CaptainAmerica (9) - Fuggitivi
Steve Rogers x
Nathalie MontRoy-Bolishoff
Tra il nevischio e l'aria gelida camminavo esausta, ormai da un'ora.
Steve, davanti a me, faceva strada anche se gli avevo rotto la mascella e fatto uscire la spalla.
Il boschetto finì e ci addentrammo piano nella periferia di una città.
Da dietro un cassettone, tirai fuori una coperta e gliela avvolsi attorno.
Avevo l'adrenalina a fiumi ma mi sentivo in gabbia. Avevo paura che da un momento all'altro sarebbe saltato fuori qualcuno dell'accademia.
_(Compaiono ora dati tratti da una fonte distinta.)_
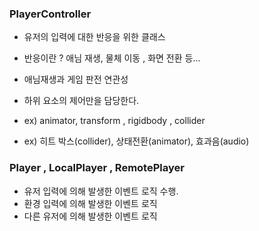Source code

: ### PlayerController
- 유저의 입력에 대한 반응을 위한 클래스
- 반응이란 ? 애님 재생, 물체 이동 , 화면 전환 등...
- 애님재생과 게임 판전 연관성 

- 하위 요소의 제어만을 담당한다.
- ex) animator, transform , rigidbody , collider
- ex) 히트 박스(collider), 상태전환(animator), 효과음(audio)

### Player , LocalPlayer , RemotePlayer
- 유저 입력에 의해 발생한 이벤트 로직 수행.
- 환경 입력에 의해 발생한 이벤트 로직 
- 다른 유저에 의해 발생한 이벤트 로직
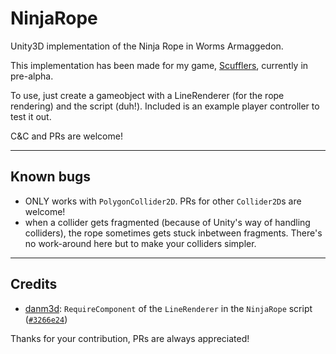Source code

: # NinjaRope
Unity3D implementation of the Ninja Rope in Worms Armaggedon.

This implementation has been made for my game, [Scufflers](http://gamejolt.com/games/scufflers-pre-alpha/92083), currently in pre-alpha.

To use, just create a gameobject with a LineRenderer (for the rope rendering) and the script (duh!).
Included is an example player controller to test it out.

C&C and PRs are welcome!

- - - -

## Known bugs

* ONLY works with `PolygonCollider2D`. PRs for other `Collider2D`s are welcome!
* when a collider gets fragmented (because of Unity's way of handling colliders), the rope sometimes gets stuck inbetween fragments. There's no work-around here but to make your colliders simpler.

- - - -

## Credits

* [danm3d](https://github.com/danm3d): `RequireComponent` of the `LineRenderer` in the `NinjaRope` script ([`#3266e24`](https://github.com/Pampattitude/NinjaRope/commit/3266e24a0993f80931a27554431c7f3598c2e4fd))

Thanks for your contribution, PRs are always appreciated!
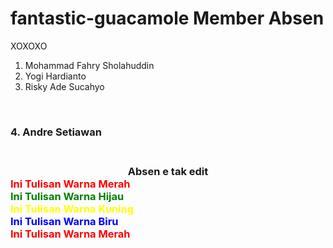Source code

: # fantastic-guacamole Member Absen
XOXOXO

1. Mohammad Fahry Sholahuddin
2. Yogi Hardianto
3. Risky Ade Sucahyo
<br>
<h3>4. Andre Setiawan <h3>
  </br>
  <center> Absen e tak edit </center>
  <font color="red">Ini Tulisan Warna Merah</font><br>
<font color="green">Ini Tulisan Warna Hijau</font><br>
<font color="yellow">Ini Tulisan Warna Kuning</font><br>
<font color="blue">Ini Tulisan Warna Biru</font><br>
<font color="ff0000">Ini Tulisan Warna Merah</font>
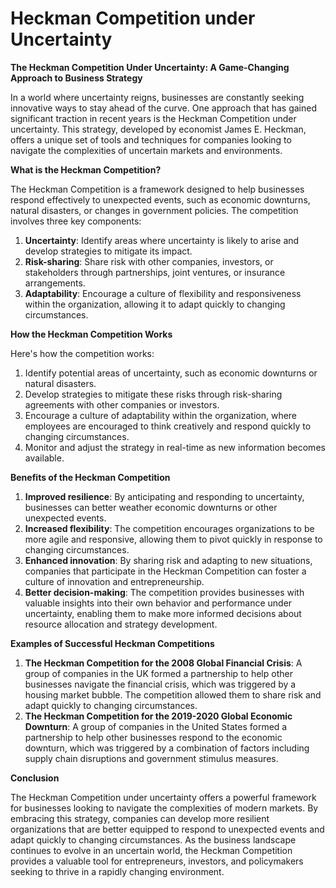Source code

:# Heckman Competition under Uncertainty

**The Heckman Competition Under Uncertainty: A Game-Changing Approach to Business Strategy**

In a world where uncertainty reigns, businesses are constantly seeking innovative ways to stay ahead of the curve. One approach that has gained significant traction in recent years is the Heckman Competition under uncertainty. This strategy, developed by economist James E. Heckman, offers a unique set of tools and techniques for companies looking to navigate the complexities of uncertain markets and environments.

**What is the Heckman Competition?**

The Heckman Competition is a framework designed to help businesses respond effectively to unexpected events, such as economic downturns, natural disasters, or changes in government policies. The competition involves three key components:

1. **Uncertainty**: Identify areas where uncertainty is likely to arise and develop strategies to mitigate its impact.
2. **Risk-sharing**: Share risk with other companies, investors, or stakeholders through partnerships, joint ventures, or insurance arrangements.
3. **Adaptability**: Encourage a culture of flexibility and responsiveness within the organization, allowing it to adapt quickly to changing circumstances.

**How the Heckman Competition Works**

Here's how the competition works:

1. Identify potential areas of uncertainty, such as economic downturns or natural disasters.
2. Develop strategies to mitigate these risks through risk-sharing agreements with other companies or investors.
3. Encourage a culture of adaptability within the organization, where employees are encouraged to think creatively and respond quickly to changing circumstances.
4. Monitor and adjust the strategy in real-time as new information becomes available.

**Benefits of the Heckman Competition**

1. **Improved resilience**: By anticipating and responding to uncertainty, businesses can better weather economic downturns or other unexpected events.
2. **Increased flexibility**: The competition encourages organizations to be more agile and responsive, allowing them to pivot quickly in response to changing circumstances.
3. **Enhanced innovation**: By sharing risk and adapting to new situations, companies that participate in the Heckman Competition can foster a culture of innovation and entrepreneurship.
4. **Better decision-making**: The competition provides businesses with valuable insights into their own behavior and performance under uncertainty, enabling them to make more informed decisions about resource allocation and strategy development.

**Examples of Successful Heckman Competitions**

1. **The Heckman Competition for the 2008 Global Financial Crisis**: A group of companies in the UK formed a partnership to help other businesses navigate the financial crisis, which was triggered by a housing market bubble. The competition allowed them to share risk and adapt quickly to changing circumstances.
2. **The Heckman Competition for the 2019-2020 Global Economic Downturn**: A group of companies in the United States formed a partnership to help other businesses respond to the economic downturn, which was triggered by a combination of factors including supply chain disruptions and government stimulus measures.

**Conclusion**

The Heckman Competition under uncertainty offers a powerful framework for businesses looking to navigate the complexities of modern markets. By embracing this strategy, companies can develop more resilient organizations that are better equipped to respond to unexpected events and adapt quickly to changing circumstances. As the business landscape continues to evolve in an uncertain world, the Heckman Competition provides a valuable tool for entrepreneurs, investors, and policymakers seeking to thrive in a rapidly changing environment.
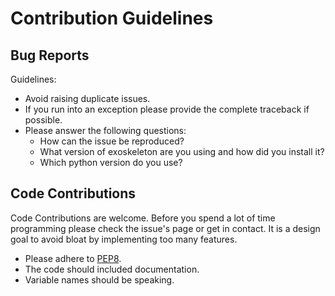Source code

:  # Contribution Guidelines


 ## Bug Reports

Guidelines:

 * Avoid raising duplicate issues.
 * If you run into an exception please provide the complete traceback if possible.
 * Please answer the following questions:
     * How can the issue be reproduced?
     * What version of exoskeleton are you using and how did you install it?
     * Which python version do you use?


 ## Code Contributions

 Code Contributions are welcome. Before you spend a lot of time programming 
 please check the issue's page or get in contact. It is a design goal to avoid 
 bloat by implementing too many features.

 * Please adhere to [PEP8](https://www.python.org/dev/peps/pep-0008/).
 * The code should included documentation.
 * Variable names should be speaking.


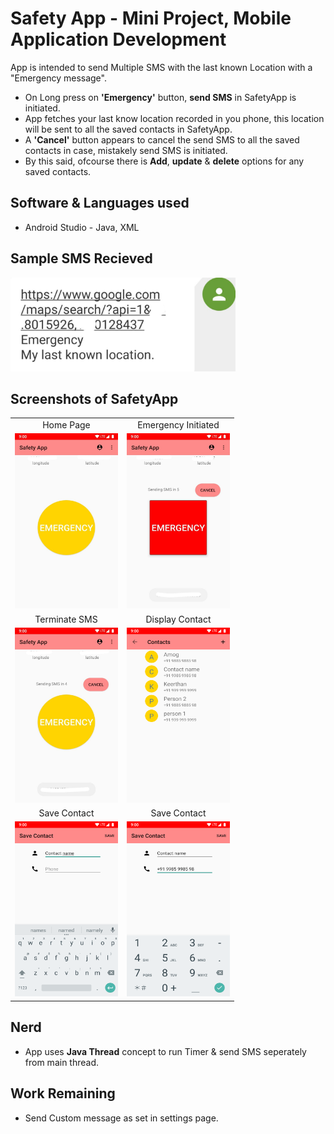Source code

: 

# Safety App - Mini Project, Mobile Application Development

  App is intended to send Multiple SMS with the last known Location with a "Emergency message". </br>
 - On Long press on **'Emergency'** button, **send SMS** in SafetyApp is initiated. </br>
 - App fetches your last know location recorded in you phone, this location will be sent to all the saved contacts in SafetyApp. </br>  
 - A **'Cancel'** button appears to cancel the send SMS to all the saved contacts in case, mistakely send SMS is initiated. </br>
 - By this said, ofcourse there is **Add**, **update** & **delete** options for any saved contacts. </br>

## Software & Languages used
- Android Studio - Java, XML

## Sample SMS Recieved

<img src="./docs/assets/myLastKnownLocation.jpg" alt="MyLastKnownLocation" width="360" height="150">


## Screenshots of SafetyApp

|  |  |
|:-------------------------:|:-------------------------:|
| Home Page | Emergency Initiated|
| <img alt="" src="./docs/assets/home_page.png" width="165" height="280"> |<img alt="" src="./docs/assets/send_sms.png" width="165" height="280">|
| Terminate SMS | Display Contact |
|<img alt="" src="./docs/assets/cancel_send_sms.png" width="165" height="280">|<img alt="" src="./docs/assets/display_contact.png" width="165" height="280">|
| Save Contact | Save Contact |
|<img alt="" src="./docs/assets/add_contact_name.png" width="165" height="280">|<img alt="" src="./docs/assets/add_contact_phone.png" width="165" height="280">|

## Nerd
- App uses **Java Thread** concept to run Timer & send SMS seperately from main thread.

## Work Remaining
- Send Custom message as set in settings page.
-spacca il vetro, sembra che non ci sia nessuno qui- disse riferendosi ad una casa buia.
Annuì e dò un colpo alla finestra, riuscendo perciò con la mano ad aprirla per farci saltare dentro.
Lo faccio sedere su una sedia:
-preparati, ti faccio rientrare la spalla-
Lui annuisce e con un colpo secco gli sistemai la spalla rimettendola al suo posto.
-resta qui, mi guardo in giro- gli dico per controllare più nel dettaglio se il campo fosse libero.
Al piano di sopra, tre camere tutte vuote, due bagni e di sotto una cucina, un salone e varie stanze secondarie.
Lo prendo su di peso: -vieni ti do una ripulita così mi racconti come sei finito all'accademia e che cosa è successo...- lo porto di sopra, lo aiuto a togliere i vestiti sporchi e il suo corpo nudo mi fa sempre un effetto strano. Ma cerco di non pensarci.
-in Germania? Era una trappola, appena entrati venti uomini ci hanno accerchiato, ricordo poi di essermi svegliato dopo non so quanto tempo e con il ricordo di torture e col fiato corto. Ho tenuto la bocca chiusa come mi hanno insegnato ma quando hanno iniziato a fare esperimenti su di me ho conosciuto un tipo, Wade Wilson, a lui hanno bruciato la faccia e ora si rigenera... a me, beh a me hanno fatto un altro genere di esperimento- dice mentre scaldo l'acqua della vasca.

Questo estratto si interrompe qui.